Records from a data collection
Start of Block
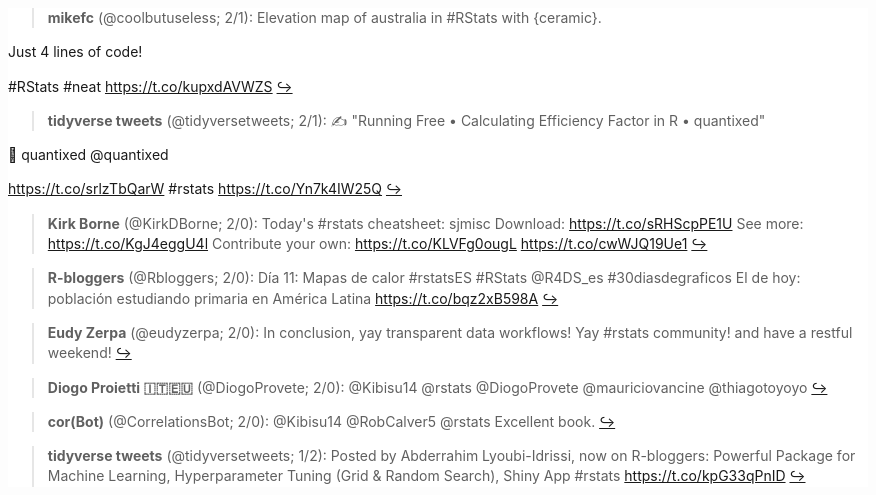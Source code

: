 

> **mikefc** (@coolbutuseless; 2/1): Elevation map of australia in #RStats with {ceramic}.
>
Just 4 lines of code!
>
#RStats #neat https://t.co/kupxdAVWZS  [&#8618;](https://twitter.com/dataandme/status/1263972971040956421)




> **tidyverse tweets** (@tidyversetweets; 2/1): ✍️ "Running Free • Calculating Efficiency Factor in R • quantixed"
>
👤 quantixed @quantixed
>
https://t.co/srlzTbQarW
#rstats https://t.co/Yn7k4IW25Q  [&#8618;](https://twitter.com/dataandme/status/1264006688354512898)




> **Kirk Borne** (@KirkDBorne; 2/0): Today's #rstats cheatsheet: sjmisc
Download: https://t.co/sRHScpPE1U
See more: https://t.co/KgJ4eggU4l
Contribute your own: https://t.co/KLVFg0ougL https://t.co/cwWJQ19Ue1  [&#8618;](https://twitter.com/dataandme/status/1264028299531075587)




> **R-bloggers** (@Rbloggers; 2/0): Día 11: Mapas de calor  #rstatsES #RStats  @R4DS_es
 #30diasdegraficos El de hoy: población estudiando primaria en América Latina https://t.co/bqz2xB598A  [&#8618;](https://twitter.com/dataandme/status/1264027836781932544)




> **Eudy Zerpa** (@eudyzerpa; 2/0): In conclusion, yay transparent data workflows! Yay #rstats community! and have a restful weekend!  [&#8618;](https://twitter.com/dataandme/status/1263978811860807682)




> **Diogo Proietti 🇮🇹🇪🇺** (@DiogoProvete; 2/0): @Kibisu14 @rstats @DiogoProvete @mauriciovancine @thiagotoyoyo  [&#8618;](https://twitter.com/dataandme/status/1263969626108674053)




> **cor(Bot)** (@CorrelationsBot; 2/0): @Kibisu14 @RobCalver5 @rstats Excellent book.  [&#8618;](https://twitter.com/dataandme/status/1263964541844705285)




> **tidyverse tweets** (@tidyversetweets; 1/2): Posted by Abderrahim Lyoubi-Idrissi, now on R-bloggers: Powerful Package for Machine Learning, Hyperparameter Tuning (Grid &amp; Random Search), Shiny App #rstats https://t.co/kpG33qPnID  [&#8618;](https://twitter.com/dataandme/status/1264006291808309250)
End of Block
◆ What is required ◆
Find the count of lines in the data above where the string "quantixed" occurs. Provide that number alone.

◆ Result of this exercise ◆
2